Album Review: Blossoms Fall-La Alma
- Sammie Starr
- 1 minute ago
- 2 min read
Amidst a sea of albums seeking instant gratification, Blossoms Fall boldly embraces patience in uncovering the path to healing, making their latest release, La Alma, feel refreshingly radical.

Bands like Blossoms Fall come from wanting to breathe new life into the metalcore genre. Writing from a place where vulnerability and atmosphere coexist in one breathtaking space, Blossoms Fall emerges from the darkness of poetic lyricism and steps into light, where their emotional marrow is exposed. Their new album, La Alma, opens up a new chapter for the band, where their songwriting has become more intimate and cinematic without diminishing its impact or the deeply human pulse that dwells within their soundscapes. Some albums want to tell stories; some are just a way of life. For Blossoms Fall, La Alma is definitely a piece of art that belongs in the latter. It’s not an album that aims to explore human emotion, but one that becomes the very emotions it attempts to expose. Titled The Soul, Blossoms Fall, the album doesn’t use such titles for poetic garnish but rather as its main source of contention. La Alma is the band at their most exposed, intentional, and spiritually resonant.

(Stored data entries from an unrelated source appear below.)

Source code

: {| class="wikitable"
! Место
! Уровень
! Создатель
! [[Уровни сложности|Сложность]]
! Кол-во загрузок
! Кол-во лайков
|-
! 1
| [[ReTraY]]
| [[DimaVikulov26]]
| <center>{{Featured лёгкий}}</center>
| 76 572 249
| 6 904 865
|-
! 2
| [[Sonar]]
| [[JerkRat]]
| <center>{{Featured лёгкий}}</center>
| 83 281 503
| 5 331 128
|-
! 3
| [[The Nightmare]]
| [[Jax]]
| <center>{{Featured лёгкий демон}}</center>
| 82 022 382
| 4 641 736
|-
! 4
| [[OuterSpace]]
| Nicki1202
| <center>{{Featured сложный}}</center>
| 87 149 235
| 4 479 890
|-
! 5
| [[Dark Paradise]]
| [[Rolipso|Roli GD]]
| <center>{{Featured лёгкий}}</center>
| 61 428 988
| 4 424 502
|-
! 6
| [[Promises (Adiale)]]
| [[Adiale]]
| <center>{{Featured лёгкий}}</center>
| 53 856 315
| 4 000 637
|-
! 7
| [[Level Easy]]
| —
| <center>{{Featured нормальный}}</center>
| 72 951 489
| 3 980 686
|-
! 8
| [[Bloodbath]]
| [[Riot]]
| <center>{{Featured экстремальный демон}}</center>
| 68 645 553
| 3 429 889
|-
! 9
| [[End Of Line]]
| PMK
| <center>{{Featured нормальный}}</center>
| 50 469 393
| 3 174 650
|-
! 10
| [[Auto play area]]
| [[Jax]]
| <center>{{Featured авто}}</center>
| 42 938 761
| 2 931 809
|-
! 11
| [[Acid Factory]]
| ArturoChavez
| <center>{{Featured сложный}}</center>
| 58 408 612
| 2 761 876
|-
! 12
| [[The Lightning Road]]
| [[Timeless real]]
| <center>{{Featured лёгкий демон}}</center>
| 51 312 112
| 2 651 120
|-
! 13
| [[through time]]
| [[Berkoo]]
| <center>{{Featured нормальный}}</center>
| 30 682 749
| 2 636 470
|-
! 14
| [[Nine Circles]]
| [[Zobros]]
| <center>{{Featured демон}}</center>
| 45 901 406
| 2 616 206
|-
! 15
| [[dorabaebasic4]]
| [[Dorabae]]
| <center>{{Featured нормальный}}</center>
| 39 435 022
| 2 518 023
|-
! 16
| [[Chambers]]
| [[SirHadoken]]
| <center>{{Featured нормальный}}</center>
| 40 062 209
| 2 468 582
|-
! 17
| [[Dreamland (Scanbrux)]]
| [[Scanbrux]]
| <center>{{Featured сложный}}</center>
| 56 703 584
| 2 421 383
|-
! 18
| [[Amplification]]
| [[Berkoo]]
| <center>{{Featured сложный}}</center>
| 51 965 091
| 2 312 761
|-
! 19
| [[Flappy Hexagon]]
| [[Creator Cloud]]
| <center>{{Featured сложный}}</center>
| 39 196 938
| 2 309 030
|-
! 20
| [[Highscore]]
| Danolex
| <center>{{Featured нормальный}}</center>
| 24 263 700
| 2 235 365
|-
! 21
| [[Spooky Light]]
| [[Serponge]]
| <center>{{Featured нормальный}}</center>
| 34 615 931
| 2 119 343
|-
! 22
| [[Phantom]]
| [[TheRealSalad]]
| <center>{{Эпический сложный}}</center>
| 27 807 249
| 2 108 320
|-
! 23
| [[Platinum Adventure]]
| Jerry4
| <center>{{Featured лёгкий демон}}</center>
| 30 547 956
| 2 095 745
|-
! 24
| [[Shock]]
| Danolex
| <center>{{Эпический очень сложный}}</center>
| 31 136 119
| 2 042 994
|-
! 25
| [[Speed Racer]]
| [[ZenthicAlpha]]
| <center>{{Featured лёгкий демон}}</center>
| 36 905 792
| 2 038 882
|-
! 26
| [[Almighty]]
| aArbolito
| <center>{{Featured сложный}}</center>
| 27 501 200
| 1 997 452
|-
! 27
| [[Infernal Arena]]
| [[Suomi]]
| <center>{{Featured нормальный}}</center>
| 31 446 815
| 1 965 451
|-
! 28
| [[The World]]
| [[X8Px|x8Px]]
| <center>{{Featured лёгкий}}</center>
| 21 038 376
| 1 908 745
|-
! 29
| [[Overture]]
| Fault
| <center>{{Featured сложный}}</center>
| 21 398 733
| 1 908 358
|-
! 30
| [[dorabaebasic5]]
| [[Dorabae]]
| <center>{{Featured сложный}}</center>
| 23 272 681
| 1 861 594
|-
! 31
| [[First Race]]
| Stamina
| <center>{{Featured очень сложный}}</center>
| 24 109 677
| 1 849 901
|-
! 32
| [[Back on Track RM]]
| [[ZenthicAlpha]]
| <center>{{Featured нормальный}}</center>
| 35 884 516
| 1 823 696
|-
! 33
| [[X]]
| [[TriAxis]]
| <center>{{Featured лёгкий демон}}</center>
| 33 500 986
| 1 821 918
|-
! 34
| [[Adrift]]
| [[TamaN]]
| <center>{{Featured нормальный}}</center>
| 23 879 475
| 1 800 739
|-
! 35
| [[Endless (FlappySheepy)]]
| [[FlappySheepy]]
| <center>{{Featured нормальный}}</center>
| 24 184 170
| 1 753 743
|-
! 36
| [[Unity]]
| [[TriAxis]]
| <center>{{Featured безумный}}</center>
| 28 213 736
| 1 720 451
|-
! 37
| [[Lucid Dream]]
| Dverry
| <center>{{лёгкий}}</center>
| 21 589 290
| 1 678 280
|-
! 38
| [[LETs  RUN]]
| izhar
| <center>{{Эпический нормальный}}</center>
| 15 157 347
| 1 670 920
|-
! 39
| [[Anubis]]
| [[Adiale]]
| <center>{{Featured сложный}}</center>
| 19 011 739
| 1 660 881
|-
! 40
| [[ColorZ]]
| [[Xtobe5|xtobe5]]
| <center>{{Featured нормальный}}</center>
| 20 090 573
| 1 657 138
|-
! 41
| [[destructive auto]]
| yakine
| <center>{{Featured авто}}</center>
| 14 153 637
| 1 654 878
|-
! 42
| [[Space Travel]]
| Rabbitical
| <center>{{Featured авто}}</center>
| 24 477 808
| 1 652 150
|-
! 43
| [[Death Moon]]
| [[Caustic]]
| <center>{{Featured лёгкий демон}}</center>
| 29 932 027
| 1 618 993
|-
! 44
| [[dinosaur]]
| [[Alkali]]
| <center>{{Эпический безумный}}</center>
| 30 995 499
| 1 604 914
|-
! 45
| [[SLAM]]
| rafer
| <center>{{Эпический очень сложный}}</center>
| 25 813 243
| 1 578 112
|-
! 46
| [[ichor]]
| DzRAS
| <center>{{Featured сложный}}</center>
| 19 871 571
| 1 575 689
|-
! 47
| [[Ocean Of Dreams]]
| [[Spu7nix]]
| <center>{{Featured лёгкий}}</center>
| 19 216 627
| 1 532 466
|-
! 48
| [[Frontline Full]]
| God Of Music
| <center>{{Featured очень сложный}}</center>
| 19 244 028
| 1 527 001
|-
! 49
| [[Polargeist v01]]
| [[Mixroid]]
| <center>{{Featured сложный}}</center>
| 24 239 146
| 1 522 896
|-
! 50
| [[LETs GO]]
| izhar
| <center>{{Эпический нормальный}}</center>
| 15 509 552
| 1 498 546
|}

From the beginning, La Alma unfolds like a quiet yet life-altering revelation with “Prophecy,” “Astray,” and the interlude “Abysmal”: slow-burning, luminous, and unafraid of the shadowy overcast it casts over the unvarnished truth it threatens to extinguish. While Blossoms Fall has always been a band that has leaned into its atmospheric textures, La Alma’s opening tracks use atmosphere as a sort of glue that keeps each track together. Distinct, open, and vast in its delivery, Blossoms Fall builds each track with a painter's patience, layering its ethereal textures, echoing spaces, and melodies to bloom and decay effortlessly in their own time.

“Luna,” “Affliction,” and “La Alma” continue to build this gravid world of ambient flourishes, shimmering guitars, and chest-felt percussive elements, and together, like light flooding through stained glass, invoke an experience full of dreamlike gravitas and ruthless vocal aggression. From start to finish, La Alma is never a listening experience that feels rushed; it takes its time to unpack and understand the heaviness of their sound. Blossoms Fall delivers a sound that showcases a heaviness that doesn’t require volume, but one that uses vacuity to give weight to its sound.
La Alma is an album about looking inward, the kind of deep dive that happens when one is willing to stop running and wants to begin healing. Within the spiritual undercurrent of this album, the soul is fragile and battle-worn, yet, with time, becomes resilient. When the external is stripped away, all one can rely on is the soul to carry on, and in this way, Blossoms Fall uses mood, tone, and sonic color to create a nonlinear yet deeply personal truth about healing.